DATASET EXTRACT -
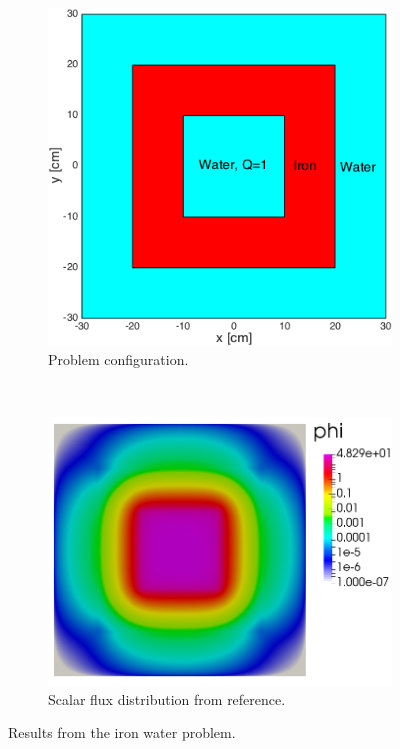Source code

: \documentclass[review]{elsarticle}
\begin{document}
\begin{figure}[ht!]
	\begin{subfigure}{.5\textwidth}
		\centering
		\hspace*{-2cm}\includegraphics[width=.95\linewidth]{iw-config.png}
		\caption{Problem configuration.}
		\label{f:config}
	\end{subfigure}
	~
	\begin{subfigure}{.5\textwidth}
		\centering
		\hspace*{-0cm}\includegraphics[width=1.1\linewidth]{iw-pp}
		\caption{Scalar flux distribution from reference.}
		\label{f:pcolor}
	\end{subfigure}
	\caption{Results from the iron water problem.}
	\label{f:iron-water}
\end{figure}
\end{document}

--

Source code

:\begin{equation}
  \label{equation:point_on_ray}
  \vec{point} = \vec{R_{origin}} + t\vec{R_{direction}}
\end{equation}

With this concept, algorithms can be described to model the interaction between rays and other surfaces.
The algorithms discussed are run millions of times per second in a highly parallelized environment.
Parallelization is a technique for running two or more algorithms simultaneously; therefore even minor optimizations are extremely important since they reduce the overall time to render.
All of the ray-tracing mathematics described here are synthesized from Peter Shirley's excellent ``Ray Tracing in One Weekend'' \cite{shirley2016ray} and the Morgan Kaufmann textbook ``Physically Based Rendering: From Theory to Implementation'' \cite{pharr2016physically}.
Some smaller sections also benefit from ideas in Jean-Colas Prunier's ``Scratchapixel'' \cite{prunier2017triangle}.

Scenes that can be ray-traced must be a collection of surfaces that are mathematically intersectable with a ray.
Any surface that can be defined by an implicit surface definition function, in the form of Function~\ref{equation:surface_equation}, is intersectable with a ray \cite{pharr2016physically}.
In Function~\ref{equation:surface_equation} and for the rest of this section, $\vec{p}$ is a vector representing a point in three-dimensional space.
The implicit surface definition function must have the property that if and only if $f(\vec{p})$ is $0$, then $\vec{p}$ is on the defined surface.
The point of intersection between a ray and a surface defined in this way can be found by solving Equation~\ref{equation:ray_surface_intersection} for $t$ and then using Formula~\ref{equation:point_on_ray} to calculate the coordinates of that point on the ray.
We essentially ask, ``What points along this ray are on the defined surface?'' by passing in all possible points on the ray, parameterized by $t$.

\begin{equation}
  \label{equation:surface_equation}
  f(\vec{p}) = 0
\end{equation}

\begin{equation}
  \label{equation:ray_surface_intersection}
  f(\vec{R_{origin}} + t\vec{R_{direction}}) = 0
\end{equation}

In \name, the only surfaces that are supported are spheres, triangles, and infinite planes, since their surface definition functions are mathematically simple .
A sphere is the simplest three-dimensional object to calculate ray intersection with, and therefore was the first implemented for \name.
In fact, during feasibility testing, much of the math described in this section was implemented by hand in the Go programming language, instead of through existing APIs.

==

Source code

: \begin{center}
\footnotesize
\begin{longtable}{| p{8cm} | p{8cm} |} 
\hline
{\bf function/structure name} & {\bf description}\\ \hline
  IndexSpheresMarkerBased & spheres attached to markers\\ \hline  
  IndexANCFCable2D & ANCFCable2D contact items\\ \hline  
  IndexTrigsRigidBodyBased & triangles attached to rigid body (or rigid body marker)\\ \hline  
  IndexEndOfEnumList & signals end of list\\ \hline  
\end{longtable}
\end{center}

PROBLEM TO SOLVE -
Report only how many lines in the entries contain "from".

SOLUTION TO THIS PROBLEM -
4